Transparent Uptime: 11/01/2008

Sunday, November 23, 2008

Transparency case study, courtesy of ylastic

ylastic (a company that provides tools to help manage AWS services) kept their users in the loop during an outage by communicating status updates over Twitter:

You can find the entire set of updates at ylastic's twitter page.

I keep coming back to the same question. Do your users know where to go during a downtime event? ylastic has their web site, their blog, their forums, and their twitter feed. As a user, how do I know where to look when I'm having a problem and want to know what's going on with the service (which is generally an emergency)? As the company, how do I keep users from clogging my support email box in spite of my efforts to get status updates out to the world? In this case it looks like the only place that had any information was the twitter feed. If users weren't aware it existed, both sides would be out of luck.

What every SaaS service needs is a clear central place, that their users can easily find, that provides real time updates on downtime or performance events. It's great that you're willing to communicate during the event, but if no one can find those updates, what's the point? Don't get me started on falling trees.

On another note, kudos to ylastic for their transparency on the following fronts:

Providing insight into their product roadmap. Very much what SaaS providers must do to build the trust relationship with their users (which is critical to the success of any online hosted application).
Their upcoming iPhone app that among other things gives you the AWS Service Health status on the go.
Simply giving status updates on Twitter.

Tuesday, November 18, 2008

Google offers up new SLA's for paying customers

Two noteworthy items from the news of Google announcing new SLA's for paying customers:

Google measures uptime as "average uptime per user based on server-side error rates".
They claim 99.9% uptime for the last year, in spite of the outage in August.

Does anyone else see a problem here? It blows my mind that not only do we have to rely on Google to tell us what their uptime was, but we allow them to tell us what uptime means. To me, downtime could include Google's services being completely down and not in a position to return return any kind of server-side error. To Google, that doesn't count. And even if it did, do we have to rely on twitter and public outrage to keep Google honest when downtime does occur?

Two simple things we need to fight for in order to keep SLA's and their associated advantages worth something:

Define uptime based on any issue under the control of the provider that keeps you from using the service as any time (planned or unplanned).
Demand third party validation of the SLA results.

This same request applies to AWS, Salesforce, and any other SaaS service with SLA's (which should be everyone!).

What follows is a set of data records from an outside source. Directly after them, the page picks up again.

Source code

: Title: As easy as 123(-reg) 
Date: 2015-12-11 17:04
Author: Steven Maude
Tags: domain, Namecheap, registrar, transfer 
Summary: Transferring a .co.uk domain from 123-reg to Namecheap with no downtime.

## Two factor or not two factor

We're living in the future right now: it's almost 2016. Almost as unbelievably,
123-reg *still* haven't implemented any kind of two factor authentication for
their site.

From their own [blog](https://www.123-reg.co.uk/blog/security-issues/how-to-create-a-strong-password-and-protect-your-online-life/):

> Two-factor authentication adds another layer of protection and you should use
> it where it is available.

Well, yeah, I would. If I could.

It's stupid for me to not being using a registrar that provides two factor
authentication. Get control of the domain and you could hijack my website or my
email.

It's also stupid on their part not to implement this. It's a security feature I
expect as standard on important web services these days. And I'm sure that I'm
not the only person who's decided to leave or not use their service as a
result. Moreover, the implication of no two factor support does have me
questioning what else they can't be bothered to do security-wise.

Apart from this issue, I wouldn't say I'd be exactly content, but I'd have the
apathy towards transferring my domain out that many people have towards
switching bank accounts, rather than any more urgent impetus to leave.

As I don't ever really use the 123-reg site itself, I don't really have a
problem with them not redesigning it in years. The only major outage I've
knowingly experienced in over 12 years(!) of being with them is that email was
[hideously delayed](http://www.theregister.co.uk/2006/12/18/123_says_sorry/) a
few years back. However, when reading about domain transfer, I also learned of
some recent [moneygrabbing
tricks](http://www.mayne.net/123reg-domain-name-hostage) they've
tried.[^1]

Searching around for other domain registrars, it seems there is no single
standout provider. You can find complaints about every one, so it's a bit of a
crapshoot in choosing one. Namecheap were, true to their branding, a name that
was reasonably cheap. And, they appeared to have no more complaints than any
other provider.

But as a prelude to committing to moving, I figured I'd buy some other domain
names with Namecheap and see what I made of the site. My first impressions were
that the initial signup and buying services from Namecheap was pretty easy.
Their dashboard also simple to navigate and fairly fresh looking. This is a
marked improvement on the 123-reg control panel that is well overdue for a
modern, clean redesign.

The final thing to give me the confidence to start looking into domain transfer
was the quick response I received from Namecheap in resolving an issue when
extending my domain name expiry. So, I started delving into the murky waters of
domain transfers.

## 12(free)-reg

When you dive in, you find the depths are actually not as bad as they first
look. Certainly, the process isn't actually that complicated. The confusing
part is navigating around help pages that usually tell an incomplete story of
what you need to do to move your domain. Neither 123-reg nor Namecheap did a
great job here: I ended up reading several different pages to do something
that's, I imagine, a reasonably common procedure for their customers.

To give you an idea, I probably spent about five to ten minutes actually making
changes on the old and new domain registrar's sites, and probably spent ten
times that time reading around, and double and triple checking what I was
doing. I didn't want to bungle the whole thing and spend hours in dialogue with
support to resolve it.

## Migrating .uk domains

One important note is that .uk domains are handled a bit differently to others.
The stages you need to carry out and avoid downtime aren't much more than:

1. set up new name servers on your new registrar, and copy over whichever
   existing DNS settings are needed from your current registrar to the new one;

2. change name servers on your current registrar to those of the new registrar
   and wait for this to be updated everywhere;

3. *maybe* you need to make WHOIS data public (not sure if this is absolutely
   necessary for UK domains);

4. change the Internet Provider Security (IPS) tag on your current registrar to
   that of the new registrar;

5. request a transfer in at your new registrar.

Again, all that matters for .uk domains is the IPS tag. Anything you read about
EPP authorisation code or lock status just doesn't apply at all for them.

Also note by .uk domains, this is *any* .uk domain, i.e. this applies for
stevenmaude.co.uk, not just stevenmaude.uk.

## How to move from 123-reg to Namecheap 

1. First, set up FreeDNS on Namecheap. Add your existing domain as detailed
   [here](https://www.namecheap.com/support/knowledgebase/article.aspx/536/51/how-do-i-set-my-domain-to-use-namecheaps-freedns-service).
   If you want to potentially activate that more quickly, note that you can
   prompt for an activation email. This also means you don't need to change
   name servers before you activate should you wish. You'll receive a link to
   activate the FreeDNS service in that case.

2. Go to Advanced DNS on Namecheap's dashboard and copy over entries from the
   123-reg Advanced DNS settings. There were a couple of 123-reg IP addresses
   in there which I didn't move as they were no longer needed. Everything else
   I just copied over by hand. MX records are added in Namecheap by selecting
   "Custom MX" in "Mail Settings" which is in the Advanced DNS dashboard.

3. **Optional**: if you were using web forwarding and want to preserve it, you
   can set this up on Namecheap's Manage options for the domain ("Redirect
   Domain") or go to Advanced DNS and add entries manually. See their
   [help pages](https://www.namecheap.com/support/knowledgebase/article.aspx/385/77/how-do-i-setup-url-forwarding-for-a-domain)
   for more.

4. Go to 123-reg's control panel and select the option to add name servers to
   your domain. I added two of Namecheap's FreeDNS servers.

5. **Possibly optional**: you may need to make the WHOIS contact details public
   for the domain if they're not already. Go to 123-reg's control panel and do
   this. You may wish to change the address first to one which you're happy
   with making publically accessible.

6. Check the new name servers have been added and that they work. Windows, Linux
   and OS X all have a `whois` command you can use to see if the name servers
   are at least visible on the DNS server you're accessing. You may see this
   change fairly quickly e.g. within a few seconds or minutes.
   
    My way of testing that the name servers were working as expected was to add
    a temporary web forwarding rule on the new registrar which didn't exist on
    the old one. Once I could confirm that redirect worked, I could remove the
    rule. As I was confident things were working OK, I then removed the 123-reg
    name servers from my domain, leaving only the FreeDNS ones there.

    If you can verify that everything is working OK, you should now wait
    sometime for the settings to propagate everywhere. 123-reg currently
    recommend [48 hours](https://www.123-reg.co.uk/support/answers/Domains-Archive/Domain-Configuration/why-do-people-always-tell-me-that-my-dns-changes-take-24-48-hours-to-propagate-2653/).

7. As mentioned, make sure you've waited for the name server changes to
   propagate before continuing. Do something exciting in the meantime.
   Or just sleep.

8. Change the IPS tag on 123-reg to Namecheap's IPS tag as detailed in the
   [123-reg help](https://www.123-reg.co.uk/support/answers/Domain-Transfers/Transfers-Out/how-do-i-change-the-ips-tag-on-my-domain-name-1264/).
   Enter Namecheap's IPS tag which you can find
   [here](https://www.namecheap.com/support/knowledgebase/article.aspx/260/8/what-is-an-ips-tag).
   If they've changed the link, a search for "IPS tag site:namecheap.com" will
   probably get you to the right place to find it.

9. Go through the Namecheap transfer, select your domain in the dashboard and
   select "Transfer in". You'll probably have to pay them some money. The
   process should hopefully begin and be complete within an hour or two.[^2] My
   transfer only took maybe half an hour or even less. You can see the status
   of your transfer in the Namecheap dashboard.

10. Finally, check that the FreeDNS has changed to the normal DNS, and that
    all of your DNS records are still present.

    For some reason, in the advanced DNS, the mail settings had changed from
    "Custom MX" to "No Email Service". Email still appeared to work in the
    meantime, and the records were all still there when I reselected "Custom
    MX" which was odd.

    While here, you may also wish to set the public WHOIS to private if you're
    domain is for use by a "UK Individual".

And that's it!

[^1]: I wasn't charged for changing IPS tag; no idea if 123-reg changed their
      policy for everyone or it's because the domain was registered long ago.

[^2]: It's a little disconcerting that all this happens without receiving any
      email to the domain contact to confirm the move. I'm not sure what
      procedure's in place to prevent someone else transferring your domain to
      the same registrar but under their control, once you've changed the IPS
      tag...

To end on a more positive note, the closing notes from Google's announcement:

"More than 1 million businesses have selected Google Apps to run their business, and tens of millions of people use Gmail every day. With this type of adoption, a disruption of any size — even a minor one affecting fewer than 0.003% of Google Apps Premier Edition users, like the one a few weeks ago — attracts a disproportional amount of attention. We've made a series of commitments to improve our communications with customers during any outages, and we have an unwavering commitment to make all issues visible and transparent through our open user groups.

Google is one of the 1 million businesses that run on Google Apps, and any service interruption affects our users and our business; our engineers are also some of our most demanding customers. We understand the importance of delivering on the cloud's promise of greater security, reliability and capability at lower cost. We are hugely thankful to our customers who drive us to become better every day."

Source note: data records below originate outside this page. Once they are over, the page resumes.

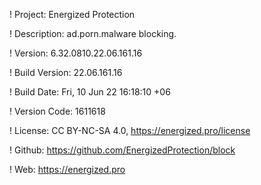 ! Project: Energized Protection

! Description: ad.porn.malware blocking.

! Version: 6.32.0810.22.06.161.16

! Build Version: 22.06.161.16

! Build Date: Fri, 10 Jun 22 16:18:10 +06

! Version Code: 1611618

! License: CC BY-NC-SA 4.0, https://energized.pro/license

! Github: https://github.com/EnergizedProtection/block

! Web: https://energized.pro
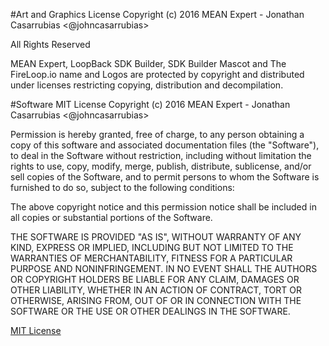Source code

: #Art and Graphics License
Copyright (c) 2016 MEAN Expert - Jonathan Casarrubias <@johncasarrubias>

All Rights Reserved
 
MEAN Expert, LoopBack SDK Builder, SDK Builder Mascot and The FireLoop.io name and Logos are protected by copyright and distributed under licenses restricting copying, distribution and decompilation.

#Software MIT License
Copyright (c) 2016 MEAN Expert - Jonathan Casarrubias <@johncasarrubias>

Permission is hereby granted, free of charge, to any person obtaining a copy of this software and associated documentation files (the "Software"), to deal in the Software without restriction, including without limitation the rights to use, copy, modify, merge, publish, distribute, sublicense, and/or sell copies of the Software, and to permit persons to whom the Software is furnished to do so, subject to the following conditions:

The above copyright notice and this permission notice shall be included in all copies or substantial portions of the Software.

THE SOFTWARE IS PROVIDED "AS IS", WITHOUT WARRANTY OF ANY KIND, EXPRESS OR IMPLIED, INCLUDING BUT NOT LIMITED TO THE WARRANTIES OF MERCHANTABILITY, FITNESS FOR A PARTICULAR PURPOSE AND NONINFRINGEMENT. IN NO EVENT SHALL THE AUTHORS OR COPYRIGHT HOLDERS BE LIABLE FOR ANY CLAIM, DAMAGES OR OTHER LIABILITY, WHETHER IN AN ACTION OF CONTRACT, TORT OR OTHERWISE, ARISING FROM, OUT OF OR IN CONNECTION WITH THE SOFTWARE OR THE USE OR OTHER DEALINGS IN THE SOFTWARE.

[MIT License](http://opensource.org/licenses/MIT)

P.S. I've added a comment to my previous "Online Users Bill of Rights" post to take this issue into account.

Amazon launches the Festivus of CDN's...a CDN for the rest of us

You can read about it here, here, and here. A CDN-as-a-Service (CaaS?). Does this put the nail in the coffin and make the CDN business a commodity? Probably.

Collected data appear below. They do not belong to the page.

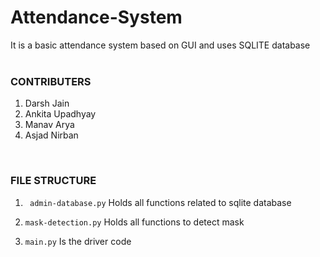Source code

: # Attendance-System
It is a basic attendance system based on GUI and uses SQLITE database  
<br>

### CONTRIBUTERS   
1. Darsh Jain
2. Ankita Upadhyay
3. Manav Arya
4. Asjad Nirban   
<br>

### FILE STRUCTURE

1. `` admin-database.py``
Holds all functions related to sqlite database

2. `` mask-detection.py ``
Holds all functions to detect mask

3. ``main.py`` 
Is the driver code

What impresses me most is not the technology or the pricing or the ease of use of the new service (called CloudFront btw). What really gets me hot is the fact that the AWS Service Health Dashboard already has the performance and uptime of CloudFront up and live! That my friends is sign of true commitment to transparency, and more importantly a well functioning process.

Saturday, November 15, 2008

Comparing Amazon Web Services, SalesForce, and Zoho's online health dashboards

Now that there are three major SaaS players offering online service health dashboards, and one from Google on it's way, I thought it would be a useful exercise to compare the offerings from Amazon Web Services, Salesforce, and Zoho. This will hopefully be helpful for anyone planning to launch their own health dashboard, and to the general online community in making sense of what is important to understand about these dashboards.

Disclaimer: If I have mistakenly misrepresented anything, or if I missed any information, PLEASE let me know in the comments below.

What providers are we looking about today?

What is the URL of each status page (and are they easy to remember in times of need)?

Amazon Web Services: http://status.aws.amazon.com/ (Somewhat easy to remember)
Salesforce: http://trust.salesforce.com/ (Easy to remember)
Zoho: http://status.zoho.com/ (Extremely easy to remember)

What are these status pages called?

Amazon Web Services: "AWS Service Health Dashboard"
Salesforce: "Trust.salesforce.com - System Status" (Note: salesforce.com goes beyond simply providing system status by also providing security notices, both under their "Trust.salesforce.com brand")
Zoho: "Zoho Service Health Status"

What services' health are reported on?

Amazon Web Services: All four core services (EC2, S3, SQS, SimpleDB), plus Mechanical Turk and FlexPay. They also break out the two S3 datacenter locations (EU and US), the two ends of a Mechanical Turk transaction (Requester and Worker), plus the EC2 API.
Salesforce: Only the core salesforce.com services across 12 individual systems (based on geographic location and purpose).
Zoho: All 23 Zoho services are covered, plus their mobile site and their single sign-on system.

What health information is provided?

Amazon Web Services: Current status, plus about 30 days of historical status. Status is determined to be one of "Service is operating normally", "Performance Issues", or "Service disruption". "Information messages" are occasionally provided.
Salesforce: Current status, plus exactly 30 days of historical status. Status is determined to be either "Instances available", "Performance Issues", "Service disruption", or "Status not available". "Informational messages" are also provided on occasion.
Zoho: Current status and the response time for the past hour, in addition to historical uptime for the past week. Also provided are two graphs representing uptime and response time for the past seven days. If that wasn't enough, current uptime and response from six geographical locations is also given.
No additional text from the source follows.